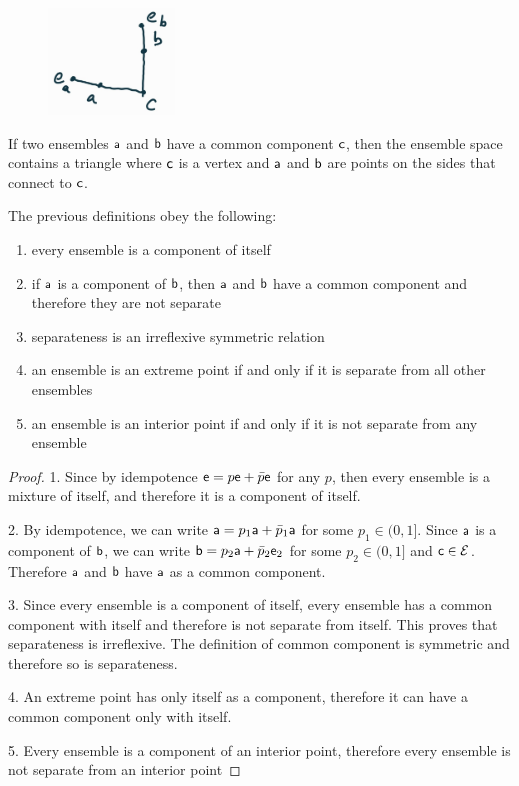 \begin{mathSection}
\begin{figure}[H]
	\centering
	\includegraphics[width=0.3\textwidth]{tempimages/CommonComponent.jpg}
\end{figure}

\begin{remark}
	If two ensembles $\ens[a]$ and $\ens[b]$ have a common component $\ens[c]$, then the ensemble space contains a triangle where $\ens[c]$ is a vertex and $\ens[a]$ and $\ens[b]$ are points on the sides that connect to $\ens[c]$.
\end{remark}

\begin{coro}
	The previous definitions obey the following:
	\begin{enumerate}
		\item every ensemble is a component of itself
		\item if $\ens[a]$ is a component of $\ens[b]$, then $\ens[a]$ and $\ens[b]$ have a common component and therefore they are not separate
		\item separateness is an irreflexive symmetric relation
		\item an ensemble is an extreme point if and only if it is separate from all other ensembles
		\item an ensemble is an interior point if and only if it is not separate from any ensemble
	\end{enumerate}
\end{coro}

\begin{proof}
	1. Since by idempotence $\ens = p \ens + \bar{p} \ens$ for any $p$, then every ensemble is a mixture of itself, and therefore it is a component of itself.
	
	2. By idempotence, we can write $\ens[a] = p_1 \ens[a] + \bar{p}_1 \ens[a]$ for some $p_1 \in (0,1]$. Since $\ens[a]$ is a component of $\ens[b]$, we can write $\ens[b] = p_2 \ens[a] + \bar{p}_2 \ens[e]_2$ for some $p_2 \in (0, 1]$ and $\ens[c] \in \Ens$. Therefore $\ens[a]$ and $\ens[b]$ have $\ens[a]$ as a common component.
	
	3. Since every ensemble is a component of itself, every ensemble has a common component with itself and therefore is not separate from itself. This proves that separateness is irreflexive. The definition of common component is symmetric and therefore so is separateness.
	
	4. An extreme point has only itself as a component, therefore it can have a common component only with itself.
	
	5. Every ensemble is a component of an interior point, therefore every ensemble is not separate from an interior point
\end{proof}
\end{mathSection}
┄┄┄┄┄┄┄┄┄┄┄┄┄┄┄┄┄┄┄┄
**Prompt**:
Write out every line of the entries that holds the word "separateness".

**Finished task**:
		\item separateness is an irreflexive symmetric relation
	3. Since every ensemble is a component of itself, every ensemble has a common component with itself and therefore is not separate from itself. This proves that separateness is irreflexive. The definition of common component is symmetric and therefore so is separateness.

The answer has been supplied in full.